### What the exercise asks
Take the whole listing and reproduce it exactly, pictures excepted.
━━━
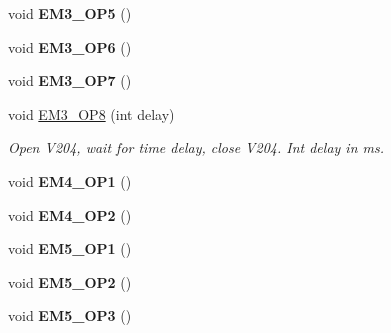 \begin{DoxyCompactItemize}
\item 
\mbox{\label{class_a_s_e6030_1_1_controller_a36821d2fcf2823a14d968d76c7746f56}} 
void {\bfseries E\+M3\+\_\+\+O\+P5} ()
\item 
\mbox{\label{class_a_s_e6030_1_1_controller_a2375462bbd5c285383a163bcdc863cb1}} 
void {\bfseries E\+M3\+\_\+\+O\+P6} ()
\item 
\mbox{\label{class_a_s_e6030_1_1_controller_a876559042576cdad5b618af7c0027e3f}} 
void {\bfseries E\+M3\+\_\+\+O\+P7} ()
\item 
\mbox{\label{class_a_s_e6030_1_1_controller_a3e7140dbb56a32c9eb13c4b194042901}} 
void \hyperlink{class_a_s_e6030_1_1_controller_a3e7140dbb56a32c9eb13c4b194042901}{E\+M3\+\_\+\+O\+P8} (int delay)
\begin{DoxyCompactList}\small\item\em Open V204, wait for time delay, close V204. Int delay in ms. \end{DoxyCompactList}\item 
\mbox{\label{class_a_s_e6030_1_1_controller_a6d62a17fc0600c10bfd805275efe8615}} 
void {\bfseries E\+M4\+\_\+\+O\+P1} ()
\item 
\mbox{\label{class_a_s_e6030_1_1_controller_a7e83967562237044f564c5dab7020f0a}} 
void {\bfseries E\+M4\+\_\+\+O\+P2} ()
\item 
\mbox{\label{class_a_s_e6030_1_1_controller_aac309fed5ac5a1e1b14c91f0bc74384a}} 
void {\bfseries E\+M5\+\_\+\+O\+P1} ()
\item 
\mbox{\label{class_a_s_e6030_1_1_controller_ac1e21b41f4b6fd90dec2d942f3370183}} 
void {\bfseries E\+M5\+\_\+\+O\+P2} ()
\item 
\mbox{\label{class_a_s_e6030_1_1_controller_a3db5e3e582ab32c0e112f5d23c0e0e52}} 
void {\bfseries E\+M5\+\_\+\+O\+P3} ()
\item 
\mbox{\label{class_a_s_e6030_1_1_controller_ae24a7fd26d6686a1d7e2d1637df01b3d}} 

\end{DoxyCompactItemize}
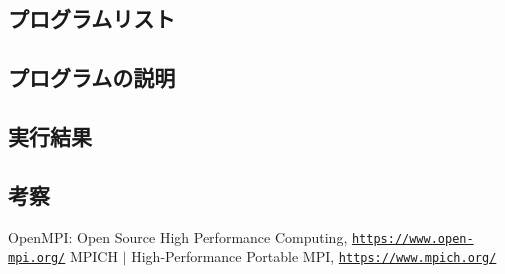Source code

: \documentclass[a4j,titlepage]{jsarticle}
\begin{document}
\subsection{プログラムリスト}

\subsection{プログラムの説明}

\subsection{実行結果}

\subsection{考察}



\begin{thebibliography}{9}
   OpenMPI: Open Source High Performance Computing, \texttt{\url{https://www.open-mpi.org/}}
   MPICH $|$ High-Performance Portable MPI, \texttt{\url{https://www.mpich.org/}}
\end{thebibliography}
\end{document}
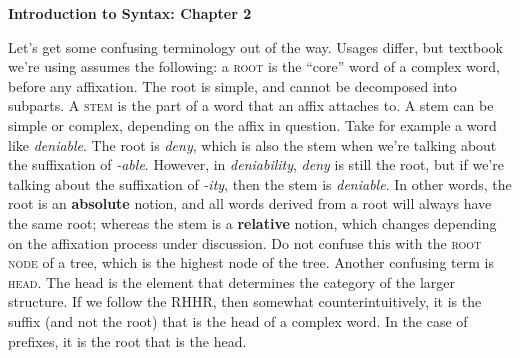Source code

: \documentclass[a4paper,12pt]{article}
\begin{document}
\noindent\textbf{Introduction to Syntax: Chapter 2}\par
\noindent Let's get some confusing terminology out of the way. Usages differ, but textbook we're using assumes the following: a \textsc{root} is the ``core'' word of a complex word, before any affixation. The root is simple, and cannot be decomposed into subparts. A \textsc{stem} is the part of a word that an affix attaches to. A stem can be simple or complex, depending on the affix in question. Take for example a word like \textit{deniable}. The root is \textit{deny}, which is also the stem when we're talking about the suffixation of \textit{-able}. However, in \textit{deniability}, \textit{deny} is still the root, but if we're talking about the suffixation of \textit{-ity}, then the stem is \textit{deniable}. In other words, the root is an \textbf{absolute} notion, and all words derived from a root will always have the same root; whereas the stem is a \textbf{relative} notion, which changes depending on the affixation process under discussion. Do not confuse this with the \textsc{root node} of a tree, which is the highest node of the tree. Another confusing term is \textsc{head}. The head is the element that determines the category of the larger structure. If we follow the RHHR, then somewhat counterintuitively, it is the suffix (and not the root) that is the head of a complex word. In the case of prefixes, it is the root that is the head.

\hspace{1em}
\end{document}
━━━
### Your response
 \begin{DoxyCompactItemize}
\item 
\mbox{\label{class_a_s_e6030_1_1_controller_a36821d2fcf2823a14d968d76c7746f56}} 
void {\bfseries E\+M3\+\_\+\+O\+P5} ()
\item 
\mbox{\label{class_a_s_e6030_1_1_controller_a2375462bbd5c285383a163bcdc863cb1}} 
void {\bfseries E\+M3\+\_\+\+O\+P6} ()
\item 
\mbox{\label{class_a_s_e6030_1_1_controller_a876559042576cdad5b618af7c0027e3f}} 
void {\bfseries E\+M3\+\_\+\+O\+P7} ()
\item 
\mbox{\label{class_a_s_e6030_1_1_controller_a3e7140dbb56a32c9eb13c4b194042901}} 
void \hyperlink{class_a_s_e6030_1_1_controller_a3e7140dbb56a32c9eb13c4b194042901}{E\+M3\+\_\+\+O\+P8} (int delay)
\begin{DoxyCompactList}\small\item\em Open V204, wait for time delay, close V204. Int delay in ms. \end{DoxyCompactList}\item 
\mbox{\label{class_a_s_e6030_1_1_controller_a6d62a17fc0600c10bfd805275efe8615}} 
void {\bfseries E\+M4\+\_\+\+O\+P1} ()
\item 
\mbox{\label{class_a_s_e6030_1_1_controller_a7e83967562237044f564c5dab7020f0a}} 
void {\bfseries E\+M4\+\_\+\+O\+P2} ()
\item 
\mbox{\label{class_a_s_e6030_1_1_controller_aac309fed5ac5a1e1b14c91f0bc74384a}} 
void {\bfseries E\+M5\+\_\+\+O\+P1} ()
\item 
\mbox{\label{class_a_s_e6030_1_1_controller_ac1e21b41f4b6fd90dec2d942f3370183}} 
void {\bfseries E\+M5\+\_\+\+O\+P2} ()
\item 
\mbox{\label{class_a_s_e6030_1_1_controller_a3db5e3e582ab32c0e112f5d23c0e0e52}} 
void {\bfseries E\+M5\+\_\+\+O\+P3} ()
\item 
\mbox{\label{class_a_s_e6030_1_1_controller_ae24a7fd26d6686a1d7e2d1637df01b3d}} 

\end{DoxyCompactItemize}
Source code

: \documentclass[a4j,titlepage]{jsarticle}
\begin{document}
\subsection{プログラムリスト}

\subsection{プログラムの説明}

\subsection{実行結果}

\subsection{考察}



\begin{thebibliography}{9}
   OpenMPI: Open Source High Performance Computing, \texttt{\url{https://www.open-mpi.org/}}
   MPICH $|$ High-Performance Portable MPI, \texttt{\url{https://www.mpich.org/}}
\end{thebibliography}
\end{document}
Source code

: \documentclass[a4paper,12pt]{article}
\begin{document}
\noindent\textbf{Introduction to Syntax: Chapter 2}\par
\noindent Let's get some confusing terminology out of the way. Usages differ, but textbook we're using assumes the following: a \textsc{root} is the ``core'' word of a complex word, before any affixation. The root is simple, and cannot be decomposed into subparts. A \textsc{stem} is the part of a word that an affix attaches to. A stem can be simple or complex, depending on the affix in question. Take for example a word like \textit{deniable}. The root is \textit{deny}, which is also the stem when we're talking about the suffixation of \textit{-able}. However, in \textit{deniability}, \textit{deny} is still the root, but if we're talking about the suffixation of \textit{-ity}, then the stem is \textit{deniable}. In other words, the root is an \textbf{absolute} notion, and all words derived from a root will always have the same root; whereas the stem is a \textbf{relative} notion, which changes depending on the affixation process under discussion. Do not confuse this with the \textsc{root node} of a tree, which is the highest node of the tree. Another confusing term is \textsc{head}. The head is the element that determines the category of the larger structure. If we follow the RHHR, then somewhat counterintuitively, it is the suffix (and not the root) that is the head of a complex word. In the case of prefixes, it is the root that is the head.

\hspace{1em}
\end{document}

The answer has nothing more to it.